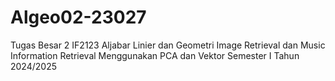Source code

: # Algeo02-23027
 Tugas Besar 2 IF2123 Aljabar Linier dan Geometri  Image Retrieval dan Music Information Retrieval Menggunakan PCA dan Vektor  Semester I Tahun 2024/2025
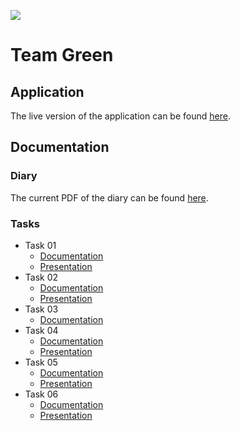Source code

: ![](https://gitlab.com/severinkaderli/ch-bfh-bti7081-s2019-green/badges/develop/build.svg)
# Team Green

## Application
The live version of the application can be found [here](https://vaadin-project.schaer.dev/).

## Documentation
### Diary
The current PDF of the diary can be found [here](https://gitlab.com/severinkaderli/ch-bfh-bti7081-s2019-green/builds/artifacts/develop/raw/diary.pdf?job=PDF).

### Tasks
* Task 01
  * [Documentation](https://github.com/ch-bfh-bti7081-s2019-green/ch.bfh.bti7081.s2019.green/raw/develop/doc/task_01/task_01.pdf)
  * [Presentation](https://github.com/ch-bfh-bti7081-s2019-green/ch.bfh.bti7081.s2019.green/raw/develop/doc/task_01/task_01_presentation.pdf)
* Task 02
  * [Documentation](https://github.com/ch-bfh-bti7081-s2019-green/ch.bfh.bti7081.s2019.green/raw/develop/doc/task_02/task_02.pdf)
  * [Presentation](https://github.com/ch-bfh-bti7081-s2019-green/ch.bfh.bti7081.s2019.green/raw/develop/doc/task_02/task_02_presentation.pdf)
* Task 03
  * [Documentation](https://github.com/ch-bfh-bti7081-s2019-green/ch.bfh.bti7081.s2019.green/raw/develop/doc/task_03/task_03.pdf)
* Task 04
  * [Documentation](https://github.com/ch-bfh-bti7081-s2019-green/ch.bfh.bti7081.s2019.green/raw/develop/doc/task_04/task_04.pdf)
  * [Presentation](https://github.com/ch-bfh-bti7081-s2019-green/ch.bfh.bti7081.s2019.green/raw/develop/doc/task_04/task_04_presentation.pdf)
* Task 05
  * [Documentation](https://gitlab.com/severinkaderli/ch-bfh-bti7081-s2019-green/builds/artifacts/develop/raw/task_05.pdf?job=PDF)
  * [Presentation](https://gitlab.com/severinkaderli/ch-bfh-bti7081-s2019-green/builds/artifacts/develop/raw/task_05_presentation.pdf?job=PDF)
* Task 06
  * [Documentation](https://gitlab.com/severinkaderli/ch-bfh-bti7081-s2019-green/builds/artifacts/develop/raw/task_06.pdf?job=PDF)
  * [Presentation](https://gitlab.com/severinkaderli/ch-bfh-bti7081-s2019-green/builds/artifacts/develop/raw/task_06_presentation.pdf?job=PDF)

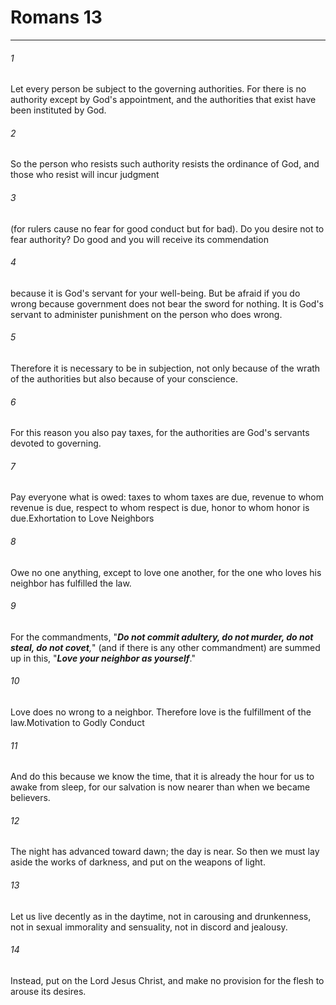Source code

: # Romans 13
***



###### 1 
Let every person be subject to the governing authorities. For there is no authority except by God's appointment, and the authorities that exist have been instituted by God. 

###### 2 
So the person who resists such authority resists the ordinance of God, and those who resist will incur judgment 

###### 3 
(for rulers cause no fear for good conduct but for bad). Do you desire not to fear authority? Do good and you will receive its commendation 

###### 4 
because it is God's servant for your well-being. But be afraid if you do wrong because government does not bear the sword for nothing. It is God's servant to administer punishment on the person who does wrong. 

###### 5 
Therefore it is necessary to be in subjection, not only because of the wrath of the authorities but also because of your conscience. 

###### 6 
For this reason you also pay taxes, for the authorities are God's servants devoted to governing. 

###### 7 
Pay everyone what is owed: taxes to whom taxes are due, revenue to whom revenue is due, respect to whom respect is due, honor to whom honor is due.Exhortation to Love Neighbors 

###### 8 
Owe no one anything, except to love one another, for the one who loves his neighbor has fulfilled the law. 

###### 9 
For the commandments, "_**Do not commit adultery, do not murder, do not steal, do not covet**,_" (and if there is any other commandment) are summed up in this, "**_Love your neighbor as yourself_**." 

###### 10 
Love does no wrong to a neighbor. Therefore love is the fulfillment of the law.Motivation to Godly Conduct 

###### 11 
And do this because we know the time, that it is already the hour for us to awake from sleep, for our salvation is now nearer than when we became believers. 

###### 12 
The night has advanced toward dawn; the day is near. So then we must lay aside the works of darkness, and put on the weapons of light. 

###### 13 
Let us live decently as in the daytime, not in carousing and drunkenness, not in sexual immorality and sensuality, not in discord and jealousy. 

###### 14 
Instead, put on the Lord Jesus Christ, and make no provision for the flesh to arouse its desires.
···
• Assignment:
Copy each line above that contains the word "this".

• Response box:
For this reason you also pay taxes, for the authorities are God's servants devoted to governing. 
For the commandments, "_**Do not commit adultery, do not murder, do not steal, do not covet**,_" (and if there is any other commandment) are summed up in this, "**_Love your neighbor as yourself_**." 
And do this because we know the time, that it is already the hour for us to awake from sleep, for our salvation is now nearer than when we became believers. 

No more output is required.